___ GIVEN ENTRIES

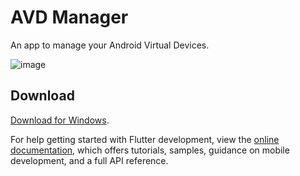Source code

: # AVD Manager

An app to manage your Android Virtual Devices.

![image](https://github.com/harysuryanto/avd_manager/assets/17674038/a2c5a77f-0e36-4fc8-b55a-42e77ebb15be)

## Download
[Download for Windows](https://github.com/harysuryanto/avd_manager/releases/download/v0.0.1/avd_manager_v0.0.1.zip).

For help getting started with Flutter development, view the
[online documentation](https://docs.flutter.dev/), which offers tutorials,
samples, guidance on mobile development, and a full API reference.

______

_WORK TO BE COMPLETED_
Gather all lines of the records that include the word "https".

_EXERCISE OUTPUT_
![image](https://github.com/harysuryanto/avd_manager/assets/17674038/a2c5a77f-0e36-4fc8-b55a-42e77ebb15be)
[Download for Windows](https://github.com/harysuryanto/avd_manager/releases/download/v0.0.1/avd_manager_v0.0.1.zip).
[online documentation](https://docs.flutter.dev/), which offers tutorials,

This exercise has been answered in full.